One fruit of heresy is more heresy. Catholic apologists have for some time--decades, at least--been noting that the doctrine of the Trinity is not found in the Bible. By this, what is largely meant is that neither the word "Trinity" nor the understanding of the doctrine is to be found in the Bible alone: the Bible certainly points to it, supports it (and does not contradict it), and this is a "right reading" of the Bible: but it is not self-evident from the Bible without the benefit of either hindsight or holy guidance. Now, as a Catholic, I do (or at least should!) read the Bible in the light of guidance from the Holy Spirit speaking through the Church and Tradition. Many Protestant exegetes would contend that we should of course consider guidance form the Church Fathers and maybe even some early councils, but these are no infallible (the Catholic or Orthodox might agree with the former but not the latter assessment).
Thus, it comes as no surprise that some Protestant (or even pot-Protestant) sects end up rejecting even what may be called "Mere Christianity" or "Christian orthodoxy": some things which Protestants take for granted as being supported by Sola Sciptura had to be uncovered and developed over centuries.

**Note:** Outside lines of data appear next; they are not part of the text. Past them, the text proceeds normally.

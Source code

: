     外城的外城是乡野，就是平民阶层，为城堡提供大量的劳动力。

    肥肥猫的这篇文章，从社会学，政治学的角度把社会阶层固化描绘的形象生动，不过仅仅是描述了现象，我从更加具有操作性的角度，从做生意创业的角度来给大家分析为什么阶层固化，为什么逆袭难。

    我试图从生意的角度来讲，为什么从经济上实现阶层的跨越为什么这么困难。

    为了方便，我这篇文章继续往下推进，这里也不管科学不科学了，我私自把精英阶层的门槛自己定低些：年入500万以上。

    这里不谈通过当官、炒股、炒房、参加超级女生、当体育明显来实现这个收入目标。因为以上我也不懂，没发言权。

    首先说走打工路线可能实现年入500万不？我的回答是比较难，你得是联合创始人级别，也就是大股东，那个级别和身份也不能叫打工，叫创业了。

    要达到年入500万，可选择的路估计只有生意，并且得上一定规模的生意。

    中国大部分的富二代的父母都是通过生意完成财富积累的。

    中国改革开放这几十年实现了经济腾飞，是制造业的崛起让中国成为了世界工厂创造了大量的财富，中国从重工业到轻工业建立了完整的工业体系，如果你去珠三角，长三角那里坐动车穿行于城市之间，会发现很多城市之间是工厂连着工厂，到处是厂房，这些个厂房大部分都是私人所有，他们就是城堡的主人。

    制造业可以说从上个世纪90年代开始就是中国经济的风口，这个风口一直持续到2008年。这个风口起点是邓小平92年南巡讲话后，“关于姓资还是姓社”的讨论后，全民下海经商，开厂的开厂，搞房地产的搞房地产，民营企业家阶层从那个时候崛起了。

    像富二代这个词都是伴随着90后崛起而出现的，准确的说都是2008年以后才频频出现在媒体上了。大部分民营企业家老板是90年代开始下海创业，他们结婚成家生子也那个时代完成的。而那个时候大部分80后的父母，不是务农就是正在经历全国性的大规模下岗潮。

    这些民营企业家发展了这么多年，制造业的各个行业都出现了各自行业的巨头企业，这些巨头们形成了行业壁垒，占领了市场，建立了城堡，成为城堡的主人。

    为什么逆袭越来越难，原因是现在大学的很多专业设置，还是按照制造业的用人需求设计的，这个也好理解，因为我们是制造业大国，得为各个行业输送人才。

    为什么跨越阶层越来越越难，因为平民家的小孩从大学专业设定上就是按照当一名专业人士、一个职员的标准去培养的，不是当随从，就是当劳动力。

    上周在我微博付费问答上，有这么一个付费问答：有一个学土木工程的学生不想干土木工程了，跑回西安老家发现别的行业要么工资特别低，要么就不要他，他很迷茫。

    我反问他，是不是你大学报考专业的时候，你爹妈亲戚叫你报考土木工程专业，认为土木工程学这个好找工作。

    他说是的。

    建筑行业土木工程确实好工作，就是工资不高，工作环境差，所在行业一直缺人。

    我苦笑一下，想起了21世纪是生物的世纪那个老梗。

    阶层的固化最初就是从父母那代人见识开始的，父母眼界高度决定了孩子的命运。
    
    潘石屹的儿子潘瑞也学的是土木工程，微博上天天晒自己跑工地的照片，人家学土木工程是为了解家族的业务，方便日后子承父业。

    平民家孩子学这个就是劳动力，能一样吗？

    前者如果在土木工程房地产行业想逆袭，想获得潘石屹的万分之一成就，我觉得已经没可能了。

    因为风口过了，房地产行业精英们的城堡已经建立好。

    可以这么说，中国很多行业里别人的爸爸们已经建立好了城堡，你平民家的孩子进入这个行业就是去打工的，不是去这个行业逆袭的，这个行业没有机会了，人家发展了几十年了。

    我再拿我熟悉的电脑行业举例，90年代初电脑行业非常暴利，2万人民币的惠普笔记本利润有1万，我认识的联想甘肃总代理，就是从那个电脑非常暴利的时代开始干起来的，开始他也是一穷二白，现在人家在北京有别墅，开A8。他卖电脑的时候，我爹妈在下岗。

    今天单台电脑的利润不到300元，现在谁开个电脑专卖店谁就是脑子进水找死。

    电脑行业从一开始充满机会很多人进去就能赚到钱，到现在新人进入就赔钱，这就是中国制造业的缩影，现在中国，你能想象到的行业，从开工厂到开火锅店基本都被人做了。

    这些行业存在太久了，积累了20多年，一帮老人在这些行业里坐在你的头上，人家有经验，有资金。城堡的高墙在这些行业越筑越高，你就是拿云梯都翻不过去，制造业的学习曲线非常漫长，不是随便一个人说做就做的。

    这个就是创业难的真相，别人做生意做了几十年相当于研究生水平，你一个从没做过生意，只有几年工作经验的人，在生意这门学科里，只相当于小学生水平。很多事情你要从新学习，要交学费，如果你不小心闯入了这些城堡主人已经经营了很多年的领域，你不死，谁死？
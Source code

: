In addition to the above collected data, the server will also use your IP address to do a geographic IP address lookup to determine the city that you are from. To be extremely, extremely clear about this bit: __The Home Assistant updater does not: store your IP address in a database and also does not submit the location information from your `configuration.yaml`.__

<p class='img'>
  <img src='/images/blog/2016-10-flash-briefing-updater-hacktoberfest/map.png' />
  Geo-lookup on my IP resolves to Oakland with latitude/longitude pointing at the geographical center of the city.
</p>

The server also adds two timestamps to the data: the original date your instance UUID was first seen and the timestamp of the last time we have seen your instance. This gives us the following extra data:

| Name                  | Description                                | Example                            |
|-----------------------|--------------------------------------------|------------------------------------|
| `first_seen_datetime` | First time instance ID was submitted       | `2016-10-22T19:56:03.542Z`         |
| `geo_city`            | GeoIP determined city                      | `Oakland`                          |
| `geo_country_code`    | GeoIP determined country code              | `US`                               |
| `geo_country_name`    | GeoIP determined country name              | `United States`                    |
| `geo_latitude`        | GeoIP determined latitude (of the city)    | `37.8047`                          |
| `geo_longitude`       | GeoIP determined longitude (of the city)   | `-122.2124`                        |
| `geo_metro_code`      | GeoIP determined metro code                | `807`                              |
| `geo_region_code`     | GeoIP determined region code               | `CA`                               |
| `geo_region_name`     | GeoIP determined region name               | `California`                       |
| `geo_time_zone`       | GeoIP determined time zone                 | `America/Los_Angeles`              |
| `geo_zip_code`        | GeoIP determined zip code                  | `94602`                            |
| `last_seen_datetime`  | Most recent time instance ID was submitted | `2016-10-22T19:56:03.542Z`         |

The doctrine of the Trinity is one such thing. The idea of three distinct persons being one God, all coequal, coeternal, of one substance and of one being without confusion developed over several centuries. It makes the most "sense" out of the "data" (e.g. what has been revealed to us), but it had to develop, often by way of negation (e.g. by rejecting and responding to incorrect interpretations of what we find in the Scriptures). Thus, the Church had to contend with modalism on the one side (Father, Son, and Holy Spirit are not different persons but instead different "modes" of existence or revelation of the one God) and Arianism soon after on the other (the Son and the Holy Spirit are not God in the fullest sense, not coequal or coeternal with God the Father).
While I reject the theology of the Oneness movement, I acknowledge that it is a very logical result of embracing Sola Scriptura an rejecting all outside/historical interpretations of Scripture (excepting of course the local Oneness pastor's, of course). It is also, alas, looking to become the next big Challenge for the Church to confront from within Christianity.